Ballettfamilie steht für friedvolles Miteinander, Toleranz und Weltoffenheit

„Wir befinden uns leider in turbulenten Zeiten, geprägt von Kriegen und Krisen, die uns alle mit großer Sorge erfüllen“ – betroffene Stille herrschte im Theatersaal, als Leandra Hagendorn mit diesen Worten die Besucher begrüßte. „Daher sollten Kunst und Kultur für uns Hoffnungsschimmer sein. Unsere Ballettfamilie will ein Zeichen setzen für ein friedvolles Miteinander, Respekt, Toleranz und Weltoffenheit. Wir brauchen weniger ‚Ich‘, vielmehr ein großes gemeinsames ‚Wir‘.“ Tosenden Beifall gab es für diese klare Positionierung.

Das Ende der Vorstellung: Tänzerinnen mit Leandra Hagendorn (Dritte von links, vorne) Foto: Bärbel Altendorf-Jehle

Anmut und Schönheit standen an diesem Abend im Vordergrund und verzauberten die Besucher. Glitzernd, in allen Farbnuancen, bot Hagendorn wie stets auch ein leuchtendes Feuerwerk bunter Kostüme, lieblich und süß, elegant und klassisch oder frech und fantasievoll.

Mit den Kleinsten begann der Abend. Sie traten als Wichtel, Elfen, Tautropfen und Fliegenpilze zum ersten Mal vor großem Publikum auf. Danach präsentierten die fortgeschrittenen Elevinnen Ausschnitte aus berühmten Originalwerken des klassischen Ballettrepertoires.

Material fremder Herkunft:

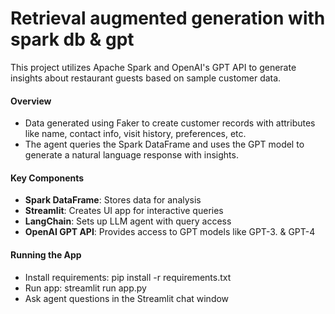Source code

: # Retrieval augmented generation with spark db & gpt

This project utilizes Apache Spark and OpenAI's GPT API to generate insights about restaurant guests based on sample customer data.

#### Overview

- Data generated using Faker to create customer records with attributes like name, contact info, visit history, preferences, etc.
- The agent queries the Spark DataFrame and uses the GPT model to generate a natural language response with insights.

#### Key Components

- **Spark DataFrame**: Stores data for analysis
- **Streamlit**: Creates UI app for interactive queries
- **LangChain**: Sets up LLM agent with query access
- **OpenAI GPT API**: Provides access to GPT models like GPT-3. & GPT-4

#### Running the App

- Install requirements: pip install -r requirements.txt
- Run app: streamlit run app.py
- Ask agent questions in the Streamlit chat window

Im zweiten Teil gab es die neusten eigenen Choreographien Hagendorns aus den Bereichen des Modernen Tanz, des Charakter- und des Jazztanz. Der dritte Teil war der glamourösen Welt der Neoklassik gewidmet.

Hagendorn sieht sich auch als Brückenbauerin zwischen den Nationen

Zwischendrin, selbst im schillernden Kleid, brachte Hagendorn den Zuschauern die Welt des Ballettes und des Tanzes näher. Sie erzählte von bulligen Footballspielern, die ihre Technik durch Balletttraining verbessern und dass solides Ballett das Fundament für alle weiteren modernen Tanzchoreographien bildet. Hagendorn sieht sich auch als Brückenbauerin zwischen den Nationen. In der Präsentation von Tänzen aus anderen Ländern sieht sie keine kulturelle Aneignung, vorausgesetzt, es geschieht mit Würde und Wertschätzung.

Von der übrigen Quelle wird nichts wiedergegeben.